The New York Times may be joining the parade of publishing companies evolving into digital marketing services organizations.
Observers wondered about this after ValueAct revealed a 6.7% stake in the company. And that talk may be heating up after a column by former Times columnist Ben Smith in the newsletter Semafor newsletter on Friday.
“ValueAct, which manages about $16 billlion and has a reputation for constructive, if intense, pressure, approached the company well before its stake became public in August,” Smith wrote.
Former Times reporter Riva Atlas asked Smith, on behalf of an institutional investor, “Is the Times always going to be fundamentally a news company expanding into these ancillary tech products? Or is it trying to morph into something like a tech company with an ancillary news product?”
If the latter, the Times wouldn’t be the first publisher to attempt it. Take Gannett, owner of around 200 newspapers. Earlier this year, Gannett restructured itself into two units: Gannett publishing—and Digital Marketing Solutions.
The Digital Marketing Solutions segment pulled in $120.0 million in Q3 revenue, an increase of 3.4% on a same-store basis, YoY.
“The majority is recurring and structured on evergreen contracts,” CEO Mike Reed said in an investor call earlier this month.
Reed noted, “Our Digital Marketing Solutions business achieved record high core platform revenue during the third quarter, while maintaining double-digit Adjusted EBITDA margins for the sixth consecutive quarter.”
In contrast, Gannett suffered a 10.3% decline in overall Q3 revenue to $717.9 million. Also facing a $54.1 million net loss for the quarter, Gannett has been laying off newsroom staff and selling off publications. Ironically, he has sold several local newspapers to CherryRoadMedia, a subsidiary of CherryRoad Technologies, a provider of cloud hosting and other network systems.
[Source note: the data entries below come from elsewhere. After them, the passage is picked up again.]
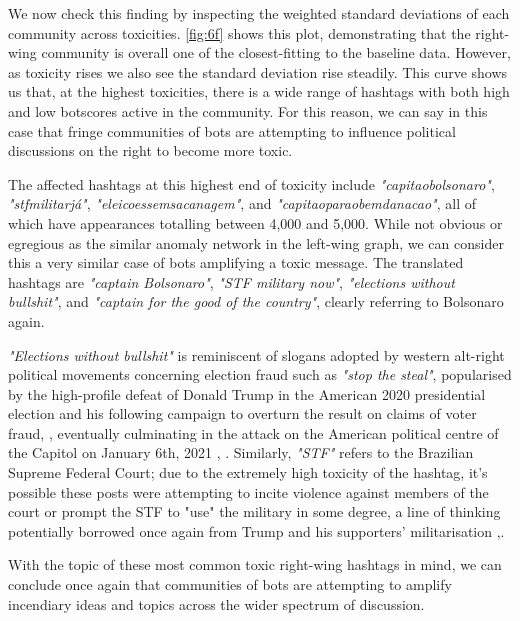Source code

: \documentclass[a4paper,11pt]{article}  %
\begin{document}
	We now check this finding by inspecting the weighted standard deviations of each community across toxicities. \autoref{fig:6f} shows this plot, demonstrating that the right-wing community is overall one of the closest-fitting to the baseline data. However, as toxicity rises we also see the standard deviation rise steadily. This curve shows us that, at the highest toxicities, there is a wide range of hashtags with both high and low botscores active in the community. For this reason, we can say in this case that fringe communities of bots are attempting to influence political discussions on the right to become more toxic. 
	
	The affected hashtags at this highest end of toxicity include \textit{"capitaobolsonaro"}, \textit{"stfmilitarjá"}, \textit{"eleicoessemsacanagem"}, and \textit{"capitaoparaobemdanacao"}, all of which have appearances totalling between 4,000 and 5,000. While not obvious or egregious as the similar anomaly network in the left-wing graph, we can consider this a very similar case of bots amplifying a toxic message. The translated hashtags are \textit{"captain Bolsonaro"}, \textit{"STF military now"}, \textit{"elections without bullshit"}, and \textit{"captain for the good of the country"}, clearly referring to Bolsonaro again. 
	
	\textit{"Elections without bullshit"} is reminiscent of slogans adopted by western alt-right political movements concerning election fraud such as \textit{"stop the steal"}, popularised by the high-profile defeat of Donald Trump in the American 2020 presidential election\parencite{FederalElections2020a} and his following campaign to overturn the result on claims of voter fraud\parencite{rutenberg77DaysTrump2021}, \parencite{ruparTrumpDesperateSTOP2020}, eventually culminating in the attack on the American political centre of the Capitol on January 6th, 2021 \parencite{JanuaryAttackCapitol}, \parencite{JanuaryCapitolAttack2024}. Similarly, \textit{"STF"} refers to the Brazilian Supreme Federal Court\parencite{STJInternationalSuperior}; due to the extremely high toxicity of the hashtag, it's possible these posts were attempting to incite violence against members of the court or prompt the STF to "use" the military in some degree, a line of thinking potentially borrowed once again from Trump and his supporters' militarisation \parencite{lohStopStealLeader},\parencite{sonmezFrustratedTrumpRedoubles2020}. 
	
	With the topic of these most common toxic right-wing hashtags in mind, we can conclude once again that communities of bots are attempting to amplify incendiary ideas and topics across the wider spectrum of discussion.
	
\end{document}
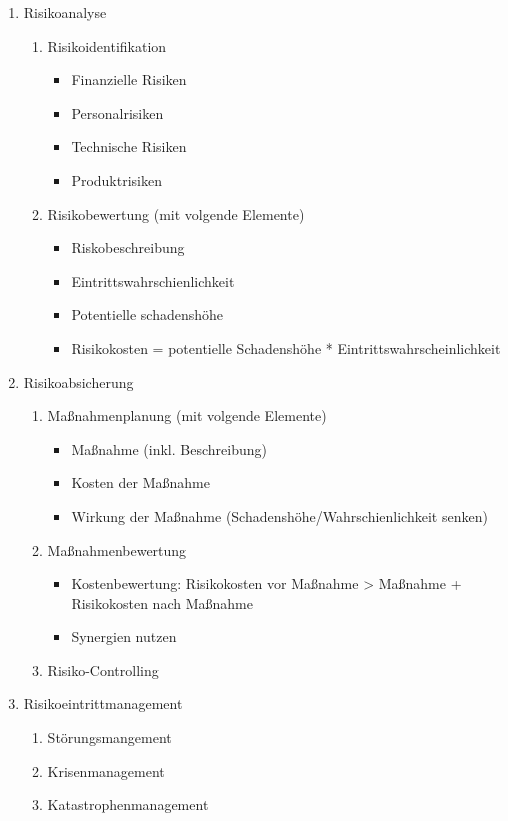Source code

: \documentclass[11pt,a4paper]{article}
\begin{document}
\begin{enumerate}

\item Risikoanalyse
	\begin{enumerate}
	\item Risikoidentifikation
		\begin{itemize}
		\item Finanzielle Risiken
		\item Personalrisiken
		\item Technische Risiken
		\item Produktrisiken
		\end{itemize}
	\item Risikobewertung (mit volgende Elemente)
		\begin{itemize}
		\item Riskobeschreibung
		\item Eintrittswahrschienlichkeit
		\item Potentielle schadenshöhe
		\item Risikokosten = potentielle Schadenshöhe * Eintrittswahrscheinlichkeit
		\end{itemize}	
	\end{enumerate}
	
\item Risikoabsicherung
	\begin{enumerate}
	\item Maßnahmenplanung (mit volgende Elemente)
		\begin{itemize}
		\item Maßnahme (inkl. Beschreibung)
		\item Kosten der Maßnahme
		\item Wirkung der Maßnahme (Schadenshöhe/Wahrschienlichkeit senken)
		\end{itemize}
		
	\item Maßnahmenbewertung
		\begin{itemize}
		\item Kostenbewertung: Risikokosten vor Maßnahme > Maßnahme + Risikokosten nach Maßnahme
		\item Synergien nutzen
		\end{itemize}
	
	\item Risiko-Controlling
	\end{enumerate}

\item Risikoeintrittmanagement
	\begin{enumerate}
	\item Störungsmangement
	
	\item Krisenmanagement
	
	\item Katastrophenmanagement
	\end{enumerate}

\end{enumerate}
\end{document}
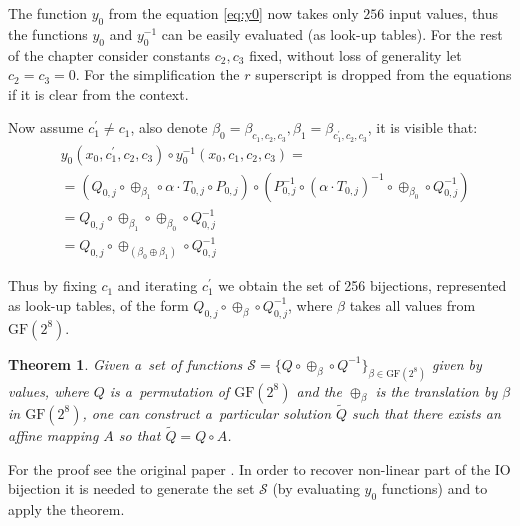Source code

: \documentclass[11pt,oneside,final]{fithesis2}
\newtheorem{mytheorem}{Theorem}
\newcommand{\gfe}{\ensuremath{\text{GF}\left(2^8\right)}}
\begin{document}
    The function $y_0$ from the equation \ref{eq:y0} now takes only $256$ input values, thus the functions $y_0$ and $y_0^{-1}$ 
    can be easily evaluated (as look-up tables). For the rest of the chapter consider constants $c_2, c_3$ fixed, without loss 
    of generality let $c_2=c_3=0$. For the simplification the $r$ superscript is dropped from the 
    equations if it is clear from the context.

    Now assume $c^{\prime}_1 \neq c_1$, also denote $\beta_{0} = \beta_{c_1,c_2,c_3}, \beta_{1} = \beta_{c^{\prime}_1,c_2,c_3}$, it is visible that:
    \begin{subequations}
     \begin{align}
     & y_0\left(x_0, c^{\prime}_1, c_2, c_3 \right) \circ y_0^{-1}\left(x_0, c_1, c_2, c_3 \right) = \nonumber \\
     &=           \left( Q_{0,j}      \circ \oplus_{\beta_1}                         \circ \alpha \cdot T_{0,j}    \circ P_{0,j}     \right) \nonumber
	\circ     \left( P^{-1}_{0,j} \circ \left(\alpha \cdot T_{0,j}\right)^{-1}   \circ \oplus_{\beta_0}        \circ Q^{-1}_{0,j}\right) \nonumber \\
     &= Q_{0,j} \circ \oplus_{\beta_1} \circ \oplus_{\beta_0} \circ Q^{-1}_{0,j}                                                             \nonumber \\
     &= Q_{0,j} \circ \oplus_{\left(\beta_0 \oplus \beta_1\right)} \circ Q^{-1}_{0,j}                                                        \nonumber
     \end{align}
    \end{subequations}

    Thus by fixing $c_1$ and iterating $c^{\prime}_1$ we obtain the set of 256 bijections, represented as look-up tables, 
    of the form $Q_{0,j} \circ \oplus_{\beta} \circ Q^{-1}_{0,j}$, where $\beta$ takes all values from $\gfe$.
    
    \begin{mytheorem}\label{prop:bge1}
     Given a~set of functions $\mathcal{S} = \{Q \circ \oplus_{\beta} \circ Q^{-1}\}_{\beta \in \gfe}$ given by values, 
     where $Q$ is a~permutation of $\gfe$ and the $\oplus_{\beta}$ is the translation by $\beta$ in $\gfe$, one can construct a~particular
     solution $\widetilde{Q}$ such that there exists an affine mapping $A$ so that $\widetilde{Q} = Q \circ A$.
    \end{mytheorem}
    
    For the proof see the original paper \citep{Billet:2004:CWB:2080787.2080809}. In order to recover non-linear part of the IO bijection it is needed to generate
    the set $\mathcal{S}$ (by evaluating $y_0$ functions) and to apply the theorem.
    
\end{document}

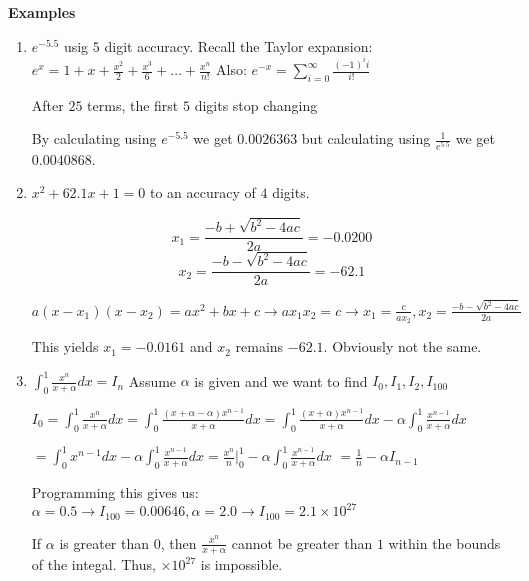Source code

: \documentclass{article}
\begin{document}
\textbf{Examples}
\begin{enumerate}
	\item $e^{-5.5}$ usig $5$ digit accuracy.
		Recall the Taylor expansion:
		$e^x = 1 + x + \frac{x^2}{2} + \frac{x^3}{6}  + \dots + \frac{x^n}{n!}$
		Also:
		$e^{-x} = \sum_{i=0}^{\infty} \frac{(-1)^ii}{i!}$

		After $25$ terms, the first $5$ digits stop changing

		By calculating using $e^{-5.5}$ we get $0.0026363$ but calculating using $\frac{1}{e^{5.5}}$ we get $0.0040868$.

	\item $x^2 + 62.1x + 1 = 0$ to an accuracy of $4$ digits.

		$$x_1 = \frac{-b + \sqrt{b^2 - 4ac}}{2a} = -0.0200$$
		$$x_2 = \frac{-b - \sqrt{b^2 - 4ac}}{2a} = -62.1$$

		$a(x-x_1)(x-x_2) = ax^2+bx+c \rightarrow ax_1x_2 = c \rightarrow x_1 = \frac{c}{ax_2}, x_2 = \frac{-b - \sqrt{b^2 - 4ac}}{2a}$

		This yields $x_1 = -0.0161$ and $x_2$ remains $-62.1$. Obviously not the same.

	\item $\int_0^1 \frac{x^n}{x+ \alpha} dx = I_n$ Assume $\alpha$ is given and we want to find $I_0, I_1, I_2, I_100$

		$I_0 = \int_0^1 \frac{x^n}{x+ \alpha} dx  = \int_0^1 \frac{(x + \alpha - \alpha) x^{n-1}}{x+\alpha}dx = \int_0^1 \frac{(x + \alpha)x^{n-1}}{x + \alpha}dx - \alpha \int_0^1 \frac{x^{n-1}}{x + \alpha}dx$

		$= \int_0^1 x^{n-1} dx - \alpha \int_0^1 \frac{x^{n-1}}{x + \alpha}dx = \frac{x^n}n |_0^1 - \alpha \int_0^1 \frac{x^{n-1}}{x + \alpha}dx $ %
		$ = \frac{1}n - \alpha I_{n-1}$

		Programming this gives us:
		$\alpha = 0.5 \rightarrow I_{100} = 0.00646, \alpha = 2.0 \rightarrow I_{100} = 2.1 \times 10^{27}$

		If $\alpha$ is greater than $0$, then $\frac{x^n}{x + \alpha}$ cannot be greater than $1$ within the bounds of the integal. Thus, $\times 10^{27}$ is impossible.

\end{enumerate}
\end{document}
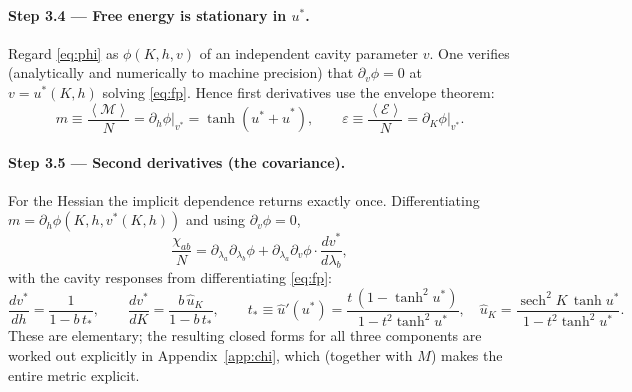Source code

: \documentclass[11pt]{article}
\newcommand{\sech}{\operatorname{sech}}
\newcommand{\eq}{\mathcal{E}}
\newcommand{\mg}{\mathcal{M}}
\newcommand{\avg}[1]{\left\langle #1 \right\rangle}
\begin{document}
\paragraph{Step 3.4 --- Free energy is stationary in $u^*$.}
Regard \eqref{eq:phi} as $\phi(K,h,v)$ of an independent cavity parameter $v$. One verifies
(analytically and numerically to machine precision) that $\partial_v\phi=0$ at $v=u^*(K,h)$ solving
\eqref{eq:fp}. Hence first derivatives use the envelope theorem:
\begin{equation}
m\equiv\frac{\avg{\mg}}N=\partial_h\phi\big|_{v^*}=\tanh(u^*+\hat u^*),
\qquad
\varepsilon\equiv\frac{\avg{\eq}}N=\partial_K\phi\big|_{v^*}.
\end{equation}

\paragraph{Step 3.5 --- Second derivatives (the covariance).}
For the Hessian the implicit dependence returns exactly once. Differentiating
$m=\partial_h\phi(K,h,v^*(K,h))$ and using $\partial_v\phi=0$,
\begin{equation}
\frac{\chi_{ab}}N=\partial_{\lambda_a}\partial_{\lambda_b}\phi
+\partial_{\lambda_a}\partial_v\phi\cdot\frac{dv^*}{d\lambda_b},
\end{equation}
with the cavity responses from differentiating \eqref{eq:fp}:
\begin{equation}
\frac{dv^*}{dh}=\frac{1}{1-b\,t_*},\qquad
\frac{dv^*}{dK}=\frac{b\,\hat u_K}{1-b\,t_*},\qquad
t_*\equiv\hat u'(u^*)=\frac{t\,(1-\tanh^2u^*)}{1-t^2\tanh^2u^*},\quad
\hat u_K=\frac{\sech^2K\,\tanh u^*}{1-t^2\tanh^2u^*}.
\end{equation}
These are elementary; the resulting closed forms for all three components are worked out explicitly
in Appendix~\ref{app:chi}, which (together with $M$) makes the entire metric explicit.
\end{document}

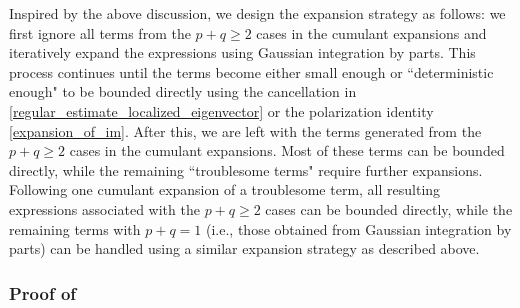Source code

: \documentclass[10pt,reqno]{amsart}
\numberwithin{equation}{section}
\numberwithin{figure}{section}
\theoremstyle{plain} %
\theoremstyle{definition} %
\newcommand{\wt}{\widetilde}
\newcommand{\E}{\mathbb{E}}
\renewcommand{\geq}{\ge}
\newcommand{\avg}[1]{\langle #1 \rangle}
\newcommand{\tLambda}{{\wt{\Lambda}}}
\newcommand{\OO}{\mathrm{O}}
\newcommand{\tl}{\tLambda}
\numberwithin{equation}{section}
\begin{document}
Inspired by the above discussion, we design the expansion strategy as follows: we first ignore all terms from the $p+q\geq 2$ cases in the cumulant expansions and iteratively expand the expressions using Gaussian integration by parts. This process continues until the terms become either small enough or ``deterministic enough" to be bounded directly using the cancellation in \eqref{regular_estimate_localized_eigenvector} or the polarization identity \eqref{expansion_of_im}. 
After this, we are left with the terms generated from the $p+q\geq 2$ cases in the cumulant expansions. %
Most of these terms can be bounded directly, while the remaining ``troublesome terms" require further expansions. Following one cumulant expansion of a troublesome term, all resulting expressions associated with the $p+q\geq 2$ cases can be bounded directly, while the remaining terms with $p+q=1$ (i.e., those obtained from Gaussian integration by parts) can be handled using a similar expansion strategy as described above. 


\subsubsection{Proof of }
\end{document}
The trend of publishing becoming tmartech providers has been particularly noticeable in B2B. Foundry, the former IDG, publisher of such titles as Computerworld, InfoWorldand PCWorld, is now driven more by “media markets and software as opposed to traditional sales, said Matt Yorke, Foundry CEO, in a recent interview.
Then there’s Ziff Davis, which “buys and operates companies that produce both content and software to help firms and people navigate the shift to digital,” CEO Vivek Shar said in a recent Webiner. It thrives on the “data exhaust” that emanates from successful digital brands.
How far can the New York Times go in this direction? Smith points out that the Times has a culture that is resistant to change. However, it has increased its bundling of products, another sign of high-tech advancement.
“CEO Meredith Kopit Levien used the word ‘bundle’ three times on the company’s first quarter call. After initial conversations with ValueAct, she used the word 40 times on the second quarter call.”
Levien’s acquisitions of Wordle and The Athletic “are part of a strategy of broadening the audience beyond people who want news,” Smith concludes.